Provided records
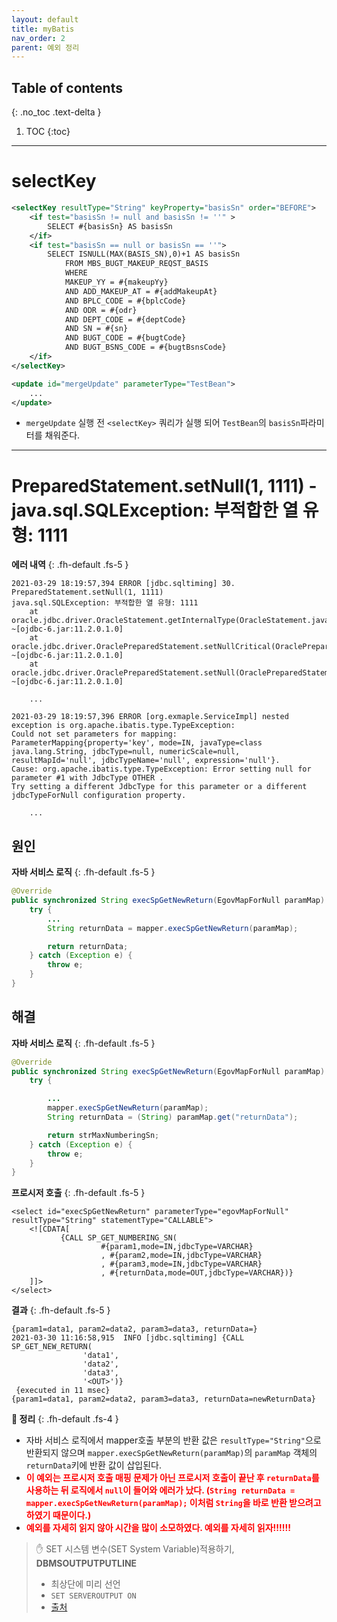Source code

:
 ```yaml
---
layout: default
title: myBatis
nav_order: 2
parent: 예외 정리
---
```

## Table of contents
{: .no_toc .text-delta }

1. TOC
{:toc}

---

# **selectKey**

```xml
<selectKey resultType="String" keyProperty="basisSn" order="BEFORE">
    <if test="basisSn != null and basisSn != ''" >
        SELECT #{basisSn} AS basisSn
    </if>
    <if test="basisSn == null or basisSn == ''">
        SELECT ISNULL(MAX(BASIS_SN),0)+1 AS basisSn
            FROM MBS_BUGT_MAKEUP_REQST_BASIS
            WHERE
            MAKEUP_YY = #{makeupYy}
            AND ADD_MAKEUP_AT = #{addMakeupAt}
            AND BPLC_CODE = #{bplcCode}
            AND ODR = #{odr}
            AND DEPT_CODE = #{deptCode}
            AND SN = #{sn}
            AND BUGT_CODE = #{bugtCode}
            AND BUGT_BSNS_CODE = #{bugtBsnsCode}
    </if>
</selectKey>

<update id="mergeUpdate" parameterType="TestBean">
    ...
</update>
```

- `mergeUpdate` 실행 전 `<selectKey>` 쿼리가 실행 되어 `TestBean`의 `basisSn`파라미터를 채워준다.

***

# **PreparedStatement.setNull(1, 1111) - java.sql.SQLException: 부적합한 열 유형: 1111**

**에러 내역**
{: .fh-default .fs-5 }
```
2021-03-29 18:19:57,394 ERROR [jdbc.sqltiming] 30. PreparedStatement.setNull(1, 1111)
java.sql.SQLException: 부적합한 열 유형: 1111
	at oracle.jdbc.driver.OracleStatement.getInternalType(OracleStatement.java:3900) ~[ojdbc-6.jar:11.2.0.1.0]
	at oracle.jdbc.driver.OraclePreparedStatement.setNullCritical(OraclePreparedStatement.java:4406) ~[ojdbc-6.jar:11.2.0.1.0]
	at oracle.jdbc.driver.OraclePreparedStatement.setNull(OraclePreparedStatement.java:4388) ~[ojdbc-6.jar:11.2.0.1.0]

    ...

2021-03-29 18:19:57,396 ERROR [org.exmaple.ServiceImpl] nested exception is org.apache.ibatis.type.TypeException:
Could not set parameters for mapping:
ParameterMapping{property='key', mode=IN, javaType=class java.lang.String, jdbcType=null, numericScale=null, resultMapId='null', jdbcTypeName='null', expression='null'}.
Cause: org.apache.ibatis.type.TypeException: Error setting null for parameter #1 with JdbcType OTHER .
Try setting a different JdbcType for this parameter or a different jdbcTypeForNull configuration property.

    ...

```

## **원인**

**자바 서비스 로직**
{: .fh-default .fs-5 }
```java
@Override
public synchronized String execSpGetNewReturn(EgovMapForNull paramMap) {
    try {
        ...
        String returnData = mapper.execSpGetNewReturn(paramMap);

        return returnData;
    } catch (Exception e) {
        throw e;
    }
}
```

## **해결**

**자바 서비스 로직**
{: .fh-default .fs-5 }
```java
@Override
public synchronized String execSpGetNewReturn(EgovMapForNull paramMap) {
    try {

        ...
        mapper.execSpGetNewReturn(paramMap);
        String returnData = (String) paramMap.get("returnData");

        return strMaxNumberingSn;
    } catch (Exception e) {
        throw e;
    }
}
```

**프로시저 호출**
{: .fh-default .fs-5 }
```
<select id="execSpGetNewReturn" parameterType="egovMapForNull" resultType="String" statementType="CALLABLE">
    <![CDATA[
           {CALL SP_GET_NUMBERING_SN(
                    #{param1,mode=IN,jdbcType=VARCHAR}
                    , #{param2,mode=IN,jdbcType=VARCHAR}
                    , #{param3,mode=IN,jdbcType=VARCHAR}
                    , #{returnData,mode=OUT,jdbcType=VARCHAR})}
    ]]>
</select>
```

**결과**
{: .fh-default .fs-5 }
```
{param1=data1, param2=data2, param3=data3, returnData=}
2021-03-30 11:16:58,915  INFO [jdbc.sqltiming] {CALL SP_GET_NEW_RETURN(
                'data1',
                'data2',
                'data3',
                '<OUT>')}
 {executed in 11 msec}
{param1=data1, param2=data2, param3=data3, returnData=newReturnData}
```

**📌 정리**
{: .fh-default .fs-4 }
- 자바 서비스 로직에서 mapper호출 부분의 반환 값은 `resultType="String"`으로 반환되지 않으며 `mapper.execSpGetNewReturn(paramMap)`의 `paramMap` 객체의 `returnData`키에 반환 값이 삽입된다.
- <span style="color:red; font-weight:bold">이 예외는 프로시저 호출 매핑 문제가 아닌 프로시저 호출이 끝난 후 `returnData`를 사용하는 뒤 로직에서 `null`이 들어와 에러가 났다. (`String returnData = mapper.execSpGetNewReturn(paramMap);` 이처럼 `String`을 바로 반환 받으려고 하였기 때문이다.)</span>
- <span style="color:red; font-weight:bold">예외를 자세히 읽지 않아 시간을 많이 소모하였다. 예외를 자세히 읽자!!!!!!</span>

> ✋ SET 시스템 변수(SET System Variable)적용하기, **DBMSOUTPUTPUTLINE**
> - 최상단에 미리 선언
> - `SET SERVEROUTPUT ON`
> - [출처](https://withthisclue.tistory.com/entry/Oracle-오라클-PLSQL-로그-사용하기-DBMSOUTPUTPUTLINE)
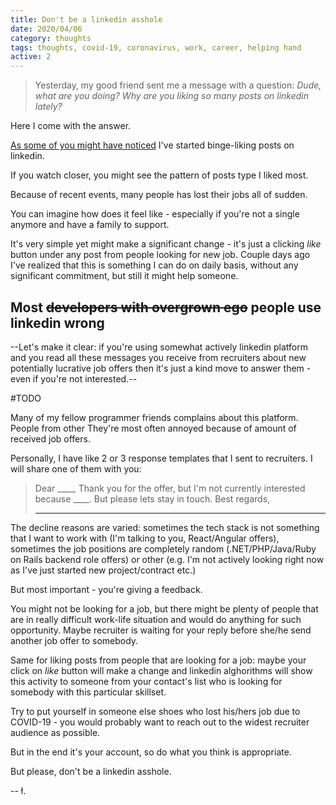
 ```yaml
---
title: Don't be a linkedin asshole
date: 2020/04/06
category: thoughts
tags: thoughts, covid-19, coronavirus, work, career, helping hand
active: 2
---
```


> Yesterday, my good friend sent me a message with a question: *Dude, what are you doing? Why are you liking so many posts on linkedin lately?*

Here I come with the answer.

[As some of you might have noticed](https://www.linkedin.com/in/lukaszkups/detail/recent-activity/) I've started binge-liking posts on linkedin.

If you watch closer, you might see the pattern of posts type I liked most.

Because of recent events, many people has lost their jobs all of sudden.

You can imagine how does it feel like - especially if you're not a single anymore and have a family to support.

It's very simple yet might make a significant change - it's just a clicking *like* button under any post from people looking for new job. Couple days ago I've realized that this is something I can do on daily basis, without any significant commitment, but still it might help someone.

## Most <strike>developers with overgrown ego</strike> people use linkedin wrong

--Let's make it clear: if you're using somewhat actively linkedin platform and you read all these messages you receive from recruiters about new potentially lucrative job offers then it's just a kind move to answer them - even if you're not interested.--

#TODO

Many of my fellow programmer friends complains about this platform. People from other  They're most often annoyed because of amount of received job offers.

Personally, I have like 2 or 3 response templates that I sent to recruiters. I will share one of them with you:

> Dear ____,
> Thank you for the offer, but I'm not currently interested because ____. But please lets stay in touch.
> Best regards,
> ____

The decline reasons are varied: sometimes the tech stack is not something that I want to work with (I'm talking to you, React/Angular offers), sometimes the job positions are completely random (.NET/PHP/Java/Ruby on Rails backend role offers) or other (e.g. I'm not actively looking right now as I've just started new project/contract etc.)

But most important - you're giving a feedback.

You might not be looking for a job, but there might be plenty of people that are in really difficult work-life situation and would do anything for such opportunity. Maybe recruiter is waiting for your reply before she/he send another job offer to somebody.

Same for liking posts from people that are looking for a job: maybe your click on *like* button will make a change and linkedin alghorithms will show this activity to someone from your contact's list who is looking for somebody with this particular skillset.

Try to put yourself in someone else shoes who lost his/hers job due to COVID-19 - you would probably want to reach out to the widest recruiter audience as possible.

But in the end it's your account, so do what you think is appropriate.

But please, don't be a linkedin asshole.

-- ł.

Exercise description
Copy all lines of the material above where the string "asshole" occurs.

Solved problem
title: Don't be a linkedin asshole
But please, don't be a linkedin asshole.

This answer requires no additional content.